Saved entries
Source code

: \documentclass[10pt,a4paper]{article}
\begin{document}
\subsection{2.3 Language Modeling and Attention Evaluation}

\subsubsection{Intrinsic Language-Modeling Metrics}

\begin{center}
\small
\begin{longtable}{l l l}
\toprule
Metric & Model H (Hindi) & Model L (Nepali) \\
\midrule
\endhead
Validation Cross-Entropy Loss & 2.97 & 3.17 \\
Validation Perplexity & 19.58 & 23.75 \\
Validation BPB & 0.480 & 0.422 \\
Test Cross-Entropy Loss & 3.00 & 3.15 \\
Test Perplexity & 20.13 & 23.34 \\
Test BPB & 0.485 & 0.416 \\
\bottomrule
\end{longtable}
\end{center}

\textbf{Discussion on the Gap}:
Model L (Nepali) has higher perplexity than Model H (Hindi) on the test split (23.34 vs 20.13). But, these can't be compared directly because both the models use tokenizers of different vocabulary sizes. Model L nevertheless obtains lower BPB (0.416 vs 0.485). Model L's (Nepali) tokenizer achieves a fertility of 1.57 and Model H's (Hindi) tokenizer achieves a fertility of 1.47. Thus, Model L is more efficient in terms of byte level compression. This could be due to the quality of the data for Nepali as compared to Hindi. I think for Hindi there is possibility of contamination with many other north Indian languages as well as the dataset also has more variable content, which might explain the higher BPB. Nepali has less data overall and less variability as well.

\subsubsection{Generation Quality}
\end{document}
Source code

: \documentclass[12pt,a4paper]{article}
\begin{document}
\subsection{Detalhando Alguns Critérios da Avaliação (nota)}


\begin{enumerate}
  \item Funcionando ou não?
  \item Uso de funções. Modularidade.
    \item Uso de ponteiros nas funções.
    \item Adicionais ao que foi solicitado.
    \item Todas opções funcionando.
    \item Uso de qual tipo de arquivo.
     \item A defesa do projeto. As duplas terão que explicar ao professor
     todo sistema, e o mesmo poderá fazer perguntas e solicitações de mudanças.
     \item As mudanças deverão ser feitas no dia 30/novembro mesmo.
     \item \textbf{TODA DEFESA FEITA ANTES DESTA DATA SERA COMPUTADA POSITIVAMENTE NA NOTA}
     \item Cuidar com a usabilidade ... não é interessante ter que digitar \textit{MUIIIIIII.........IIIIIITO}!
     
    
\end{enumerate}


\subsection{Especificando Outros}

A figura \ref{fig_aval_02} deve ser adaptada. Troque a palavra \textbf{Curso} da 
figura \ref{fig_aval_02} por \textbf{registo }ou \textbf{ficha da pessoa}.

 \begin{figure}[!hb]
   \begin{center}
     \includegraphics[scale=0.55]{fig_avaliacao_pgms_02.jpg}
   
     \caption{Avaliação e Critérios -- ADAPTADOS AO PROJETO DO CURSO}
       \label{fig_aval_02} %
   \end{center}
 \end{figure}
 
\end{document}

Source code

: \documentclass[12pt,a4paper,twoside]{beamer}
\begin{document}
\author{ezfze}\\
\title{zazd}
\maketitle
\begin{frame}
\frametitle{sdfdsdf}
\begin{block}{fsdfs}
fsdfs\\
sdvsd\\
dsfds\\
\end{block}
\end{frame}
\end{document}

◆ Assigned task
The entries above should be copied out exactly, with none left out.

◆ Result of this task
Source code

: \documentclass[10pt,a4paper]{article}
\begin{document}
\subsection{2.3 Language Modeling and Attention Evaluation}

\subsubsection{Intrinsic Language-Modeling Metrics}

\begin{center}
\small
\begin{longtable}{l l l}
\toprule
Metric & Model H (Hindi) & Model L (Nepali) \\
\midrule
\endhead
Validation Cross-Entropy Loss & 2.97 & 3.17 \\
Validation Perplexity & 19.58 & 23.75 \\
Validation BPB & 0.480 & 0.422 \\
Test Cross-Entropy Loss & 3.00 & 3.15 \\
Test Perplexity & 20.13 & 23.34 \\
Test BPB & 0.485 & 0.416 \\
\bottomrule
\end{longtable}
\end{center}

\textbf{Discussion on the Gap}:
Model L (Nepali) has higher perplexity than Model H (Hindi) on the test split (23.34 vs 20.13). But, these can't be compared directly because both the models use tokenizers of different vocabulary sizes. Model L nevertheless obtains lower BPB (0.416 vs 0.485). Model L's (Nepali) tokenizer achieves a fertility of 1.57 and Model H's (Hindi) tokenizer achieves a fertility of 1.47. Thus, Model L is more efficient in terms of byte level compression. This could be due to the quality of the data for Nepali as compared to Hindi. I think for Hindi there is possibility of contamination with many other north Indian languages as well as the dataset also has more variable content, which might explain the higher BPB. Nepali has less data overall and less variability as well.

\subsubsection{Generation Quality}
\end{document}
Source code

: \documentclass[12pt,a4paper]{article}
\begin{document}
\subsection{Detalhando Alguns Critérios da Avaliação (nota)}


\begin{enumerate}
  \item Funcionando ou não?
  \item Uso de funções. Modularidade.
    \item Uso de ponteiros nas funções.
    \item Adicionais ao que foi solicitado.
    \item Todas opções funcionando.
    \item Uso de qual tipo de arquivo.
     \item A defesa do projeto. As duplas terão que explicar ao professor
     todo sistema, e o mesmo poderá fazer perguntas e solicitações de mudanças.
     \item As mudanças deverão ser feitas no dia 30/novembro mesmo.
     \item \textbf{TODA DEFESA FEITA ANTES DESTA DATA SERA COMPUTADA POSITIVAMENTE NA NOTA}
     \item Cuidar com a usabilidade ... não é interessante ter que digitar \textit{MUIIIIIII.........IIIIIITO}!
     
    
\end{enumerate}


\subsection{Especificando Outros}

A figura \ref{fig_aval_02} deve ser adaptada. Troque a palavra \textbf{Curso} da 
figura \ref{fig_aval_02} por \textbf{registo }ou \textbf{ficha da pessoa}.

 \begin{figure}[!hb]
   \begin{center}
     \includegraphics[scale=0.55]{fig_avaliacao_pgms_02.jpg}
   
     \caption{Avaliação e Critérios -- ADAPTADOS AO PROJETO DO CURSO}
       \label{fig_aval_02} %
   \end{center}
 \end{figure}
 
\end{document}

Source code

: \documentclass[12pt,a4paper,twoside]{beamer}
\begin{document}
\author{ezfze}\\
\title{zazd}
\maketitle
\begin{frame}
\frametitle{sdfdsdf}
\begin{block}{fsdfs}
fsdfs\\
sdvsd\\
dsfds\\
\end{block}
\end{frame}
\end{document}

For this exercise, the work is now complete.